Sadly, we theatregoers live in an age which largely ignores the world’s theatrical heritage. A chance to be able to see even a British classic is rare these days. Ironically, I am seeing two plays by George Bernard Shaw two days running in Richmond: Mrs Warren’s Profession at the theatre on the green and Arms and the Man at the Orange Tree.
Mrs Warren’s Profession is an attack on society’s hypocritical respectability. Shaw said he wrote his play in order to draw attention to the truth that prostitution is caused not by female depravity and male licentiousness but simply by underpaying, undervaluing and overworking women so dreadfully that the poorest of them are forced to resort to prostitution to keep body and soul together.
The play, banned in England in 1894, had its première in New York in 1905. The actors were arrested. London had to wait until 1925 before the Lord Chamberlain would license it. It is the suggestion of incest rather than the prostitution which had kept it off the stage for so long.
Faced with the choice in the 1860s of working in a factory or being a scullery maid, a waitress or a barmaid and earning starvation wages, Kitty Warren made a sensible decision. Twenty years later, she is now the managing director of four classy and highly profitable brothels in Brussels, Ostende, Vienna and Budapest.
Her daughter, Vivie, an independent, strong-willed, Cambridge-educated prig, is shocked to discover she has been living all her life off her mother’s immoral earnings. Caroline Quentin is totally confident with an extremely long speech in the second act when she as Mrs Warren explains to her daughter why prostitution thrives under capitalism.
Shaw, however, doesn’t get sentimental. Whilst other playwrights of the Victorian age would almost certainly have shown that the proverbial bad woman wasn't really bad underneath, he has Mrs. Warren freely admitting she enjoys her life. She runs a profitable, lucrative business enterprise and she would be a fool to give it up.
Caroline Quentin is not cowed by the melodramatic last act and tackles it head-on. Rose Quentin is cast as Vivie. The battle royal between mother and daughter is all the better for being played by actors who are mother and daughter in real life.

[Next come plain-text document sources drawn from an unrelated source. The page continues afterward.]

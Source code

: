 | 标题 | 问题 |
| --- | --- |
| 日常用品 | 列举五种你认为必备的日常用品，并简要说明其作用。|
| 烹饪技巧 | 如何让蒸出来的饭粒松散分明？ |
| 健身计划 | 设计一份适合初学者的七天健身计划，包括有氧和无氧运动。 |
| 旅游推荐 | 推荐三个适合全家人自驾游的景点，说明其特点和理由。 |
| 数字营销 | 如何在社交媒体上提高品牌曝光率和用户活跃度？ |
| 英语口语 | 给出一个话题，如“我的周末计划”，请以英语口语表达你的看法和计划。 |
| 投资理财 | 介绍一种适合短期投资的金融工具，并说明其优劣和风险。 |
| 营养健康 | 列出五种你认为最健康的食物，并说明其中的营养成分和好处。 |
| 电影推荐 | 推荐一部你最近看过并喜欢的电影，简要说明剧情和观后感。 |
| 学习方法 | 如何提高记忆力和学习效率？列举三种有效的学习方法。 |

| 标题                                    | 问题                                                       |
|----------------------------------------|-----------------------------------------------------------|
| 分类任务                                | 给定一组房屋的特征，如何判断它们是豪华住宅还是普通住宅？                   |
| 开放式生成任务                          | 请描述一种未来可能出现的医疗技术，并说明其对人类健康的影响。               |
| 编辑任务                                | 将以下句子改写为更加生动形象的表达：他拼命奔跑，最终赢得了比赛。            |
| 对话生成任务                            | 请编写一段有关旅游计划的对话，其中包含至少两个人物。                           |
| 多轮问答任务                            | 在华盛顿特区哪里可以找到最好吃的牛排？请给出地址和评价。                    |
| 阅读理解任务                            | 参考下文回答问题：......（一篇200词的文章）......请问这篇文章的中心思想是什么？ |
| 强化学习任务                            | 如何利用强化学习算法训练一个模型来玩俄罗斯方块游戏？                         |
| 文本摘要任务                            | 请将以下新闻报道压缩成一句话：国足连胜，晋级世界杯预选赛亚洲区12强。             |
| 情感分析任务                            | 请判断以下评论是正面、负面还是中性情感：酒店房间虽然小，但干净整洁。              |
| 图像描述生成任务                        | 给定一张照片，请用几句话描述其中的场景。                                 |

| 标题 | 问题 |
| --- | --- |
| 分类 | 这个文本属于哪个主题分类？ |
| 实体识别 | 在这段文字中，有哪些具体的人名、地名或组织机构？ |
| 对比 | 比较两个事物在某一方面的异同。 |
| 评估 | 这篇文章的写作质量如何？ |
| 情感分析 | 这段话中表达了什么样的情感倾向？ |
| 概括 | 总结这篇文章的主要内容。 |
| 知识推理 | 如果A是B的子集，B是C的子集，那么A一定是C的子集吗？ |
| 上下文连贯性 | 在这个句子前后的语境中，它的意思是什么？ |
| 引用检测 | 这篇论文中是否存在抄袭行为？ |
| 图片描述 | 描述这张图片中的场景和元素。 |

There’s good support from Peter Losasso as a wastrel who is in love with Vivie's money, and from Matthew Cottle as his dad, a foolish cleric, and from Stephen Rahman-Hughes as a chivalrous romantic.
Anthony Banks’s enjoyable production, updated to the 1920s, is prettily designed by David Woodhead. But why has he made the country house in act one a doll's house?
Hopefully, there will now be more revivals of Shaw’s plays.